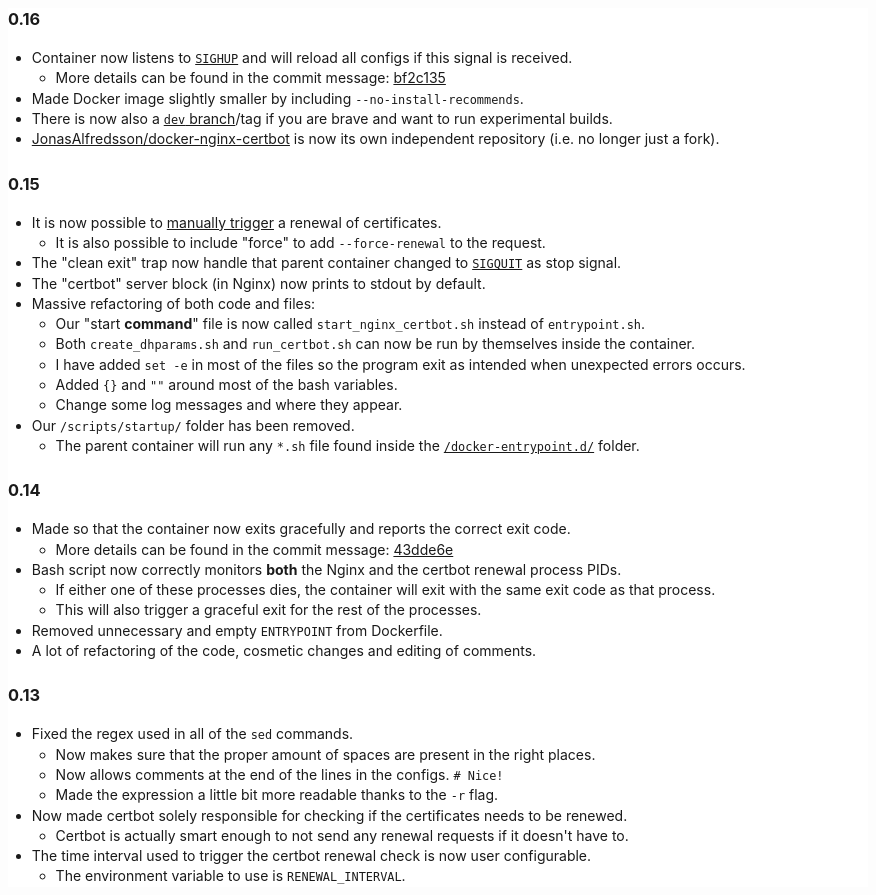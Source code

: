 ### 0.16
- Container now listens to [`SIGHUP`](./advanced_usage.md#manualforce-renewal)
  and will reload all configs if this signal is received.
  - More details can be found in the commit message: [bf2c135][13]
- Made Docker image slightly smaller by including `--no-install-recommends`.
- There is now also a [`dev` branch][9]/tag if you are brave and want to run
  experimental builds.
- [JonasAlfredsson/docker-nginx-certbot][22] is now its own independent
  repository (i.e. no longer just a fork).

### 0.15
- It is now possible to
  [manually trigger](./advanced_usage.md#manualforce-renewal) a renewal of
  certificates.
  - It is also possible to include "force" to add `--force-renewal` to the
    request.
- The "clean exit" trap now handle that parent container changed to
  [`SIGQUIT`][12] as stop signal.
- The "certbot" server block (in Nginx) now prints to stdout by default.
- Massive refactoring of both code and files:
  - Our "start **command**" file is now called `start_nginx_certbot.sh` instead
    of `entrypoint.sh`.
  - Both `create_dhparams.sh` and `run_certbot.sh` can now be run by themselves
    inside the container.
  - I have added `set -e` in most of the files so the program exit as intended
    when unexpected errors occurs.
  - Added `{}` and `""` around most of the bash variables.
  - Change some log messages and where they appear.
- Our `/scripts/startup/` folder has been removed.
  - The parent container will run any `*.sh` file found inside the
    [`/docker-entrypoint.d/`][4] folder.

### 0.14
- Made so that the container now exits gracefully and reports the correct exit
  code.
  - More details can be found in the commit message: [43dde6e][8]
- Bash script now correctly monitors **both** the Nginx and the certbot renewal
  process PIDs.
  - If either one of these processes dies, the container will exit with the same
    exit code as that process.
  - This will also trigger a graceful exit for the rest of the processes.
- Removed unnecessary and empty `ENTRYPOINT` from Dockerfile.
- A lot of refactoring of the code, cosmetic changes and editing of comments.

### 0.13
- Fixed the regex used in all of the `sed` commands.
  - Now makes sure that the proper amount of spaces are present in the right
    places.
  - Now allows comments at the end of the lines in the configs. `# Nice!`
  - Made the expression a little bit more readable thanks to the `-r` flag.
- Now made certbot solely responsible for checking if the certificates needs to
  be renewed.
  - Certbot is actually smart enough to not send any renewal requests if it
    doesn't have to.
- The time interval used to trigger the certbot renewal check is now user
  configurable.
  - The environment variable to use is `RENEWAL_INTERVAL`.


[1]: https://github.com/JonasAlfredsson/docker-nginx-certbot/pull/32
[2]: https://hub.docker.com/r/jonasal/nginx-certbot
[3]: https://github.com/JonasAlfredsson/docker-nginx-certbot/issues/28
[4]: https://github.com/nginxinc/docker-nginx/tree/master/entrypoint
[5]: https://github.com/JonasAlfredsson/docker-nginx-certbot/issues/21
[6]: https://github.com/JonasAlfredsson/docker-nginx-certbot/issues/20
[7]: https://semver.org/
[8]: https://github.com/JonasAlfredsson/docker-nginx-certbot/commit/43dde6ec24f399fe49729b28ba4892665e3d7078
[9]: https://github.com/JonasAlfredsson/docker-nginx-certbot/tree/dev
[10]: https://github.com/JonasAlfredsson/docker-nginx-certbot/commit/91f8ecaa613f1e7c0dc4ece38fa8f38a004f61ec
[11]: https://github.com/JonasAlfredsson/docker-nginx-certbot/issues/24
[12]: https://github.com/nginxinc/docker-nginx/commit/3fb70ddd7094c1fdd50cc83d432643dc10ab6243
[13]: https://github.com/JonasAlfredsson/docker-nginx-certbot/commit/bf2c1354f55adffadc13b1f1792e205f9dd25f86
[14]: https://github.com/JonasAlfredsson/docker-nginx-certbot/commit/73f0a43e5aa9075e00e3a4c01bfe8595aae1509f
[15]: https://github.com/JonasAlfredsson/bash_fail-to-wait
[16]: https://github.com/JonasAlfredsson/docker-nginx-certbot/commit/7c5e2108c89c9da5effda1c499fff6ff84f8b1d3
[17]: https://github.com/JonasAlfredsson/docker-nginx-certbot/commit/9dfa927cda7244768445067993dc42e23b4e78da
[18]: https://github.com/JonasAlfredsson/docker-nginx-certbot/pull/11
[19]: https://github.com/JonasAlfredsson/docker-nginx-certbot/pull/22
[20]: https://dependabot.com/
[21]: https://github.com/isomerpages/isomer-redirection/pull/143
[22]: https://github.com/JonasAlfredsson/docker-nginx-certbot
[23]: https://github.com/JonasAlfredsson/docker-nginx-certbot/issues/33
[24]: https://github.com/JonasAlfredsson/docker-nginx-certbot/issues/35
[25]: https://github.com/JonasAlfredsson/docker-nginx-certbot/pull/44
[26]: https://github.com/JonasAlfredsson/docker-nginx-certbot/pull/45
[27]: https://sectigostore.com/blog/ecdsa-vs-rsa-everything-you-need-to-know/
[28]: https://github.com/JonasAlfredsson/docker-nginx-certbot/blob/master/docs/good_to_know.md#ecdsa-and-rsa-certificates
[29]: https://github.com/JonasAlfredsson/docker-nginx-certbot/blob/master/docs/good_to_know.md#how-the-script-add-domain-names-to-certificate-requests
[30]: https://github.com/JonasAlfredsson/docker-nginx-certbot/pull/69
[31]: https://github.com/JonasAlfredsson/docker-nginx-certbot/issues/70
[32]: https://github.com/JonasAlfredsson/docker-nginx-certbot/commit/ffad612ed5555915c37caa2f4d793c26b3809179
[33]: https://github.com/XaF
[34]: https://github.com/bats-core/bats-core
[35]: https://github.com/JonasAlfredsson/docker-nginx-certbot/pull/112
[36]: https://github.com/JonasAlfredsson/docker-nginx-certbot/pull/117
[37]: https://github.com/JonasAlfredsson/bash_fail-to-wait/issues/2
[38]: https://github.com/JonasAlfredsson/docker-nginx-certbot/pull/127
[39]: https://github.com/JonasAlfredsson/docker-nginx-certbot/pull/144
[40]: https://github.com/JonasAlfredsson/docker-nginx-certbot/pull/147
[41]: https://github.com/JonasAlfredsson/docker-nginx-certbot/pull/159
[42]: https://github.com/JonasAlfredsson/docker-nginx-certbot/commit/6a6d24b2dfdbae48634f44b9ea0ab776c15053fb
[43]: https://github.com/JonasAlfredsson/docker-nginx-certbot/commit/a35f3be276e9393217937fc7dc44751751adb5fa#diff-be3f5d8ee45aacc8f6a22dd10332dd9503fe20ea1870a548202bf6e21a8f3815
[44]: https://packages.debian.org/search?keywords=bash
[45]: https://github.com/JonasAlfredsson/docker-nginx-certbot/commit/3855a173f6ce1bc49318cdc7c3a40e4443e92f3d
[46]: https://github.com/JonasAlfredsson/bash_fail-to-wait
[47]: https://github.com/JonasAlfredsson/docker-nginx-certbot/pull/168
[48]: https://github.com/JonasAlfredsson/docker-nginx-certbot/pull/207
[49]: https://github.com/JonasAlfredsson/docker-nginx-certbot/pull/226
[50]: https://github.com/JonasAlfredsson/docker-nginx-certbot/commit/d3c20ff199301022ea0dc450bf91a23a51838871
[51]: https://github.com/JonasAlfredsson/docker-nginx-certbot/pull/281
[52]: https://github.com/JonasAlfredsson/docker-nginx-certbot/commit/fb06d2761942269d73a0630d4b0312b007027dcc
[53]: https://docs.docker.com/reference/build-checks/legacy-key-value-format/
[54]: https://github.com/JonasAlfredsson/docker-nginx-certbot/pull/284
[55]: https://github.com/JonasAlfredsson/docker-nginx-certbot/pull/307
[56]: https://github.com/JonasAlfredsson/docker-nginx-certbot/issues/313
[57]: https://github.com/JonasAlfredsson/docker-nginx-certbot/issues/320
[58]: https://github.com/JonasAlfredsson/docker-nginx-certbot/pull/327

● ASSIGNED TASK
From the records above, reproduce exactly the lines from the one with "- Container now" to the one with "inside the container.", both included, and no others.

● EXPECTED OUTPUT
- Container now listens to [`SIGHUP`](./advanced_usage.md#manualforce-renewal)
  and will reload all configs if this signal is received.
  - More details can be found in the commit message: [bf2c135][13]
- Made Docker image slightly smaller by including `--no-install-recommends`.
- There is now also a [`dev` branch][9]/tag if you are brave and want to run
  experimental builds.
- [JonasAlfredsson/docker-nginx-certbot][22] is now its own independent
  repository (i.e. no longer just a fork).

### 0.15
- It is now possible to
  [manually trigger](./advanced_usage.md#manualforce-renewal) a renewal of
  certificates.
  - It is also possible to include "force" to add `--force-renewal` to the
    request.
- The "clean exit" trap now handle that parent container changed to
  [`SIGQUIT`][12] as stop signal.
- The "certbot" server block (in Nginx) now prints to stdout by default.
- Massive refactoring of both code and files:
  - Our "start **command**" file is now called `start_nginx_certbot.sh` instead
    of `entrypoint.sh`.
  - Both `create_dhparams.sh` and `run_certbot.sh` can now be run by themselves
    inside the container.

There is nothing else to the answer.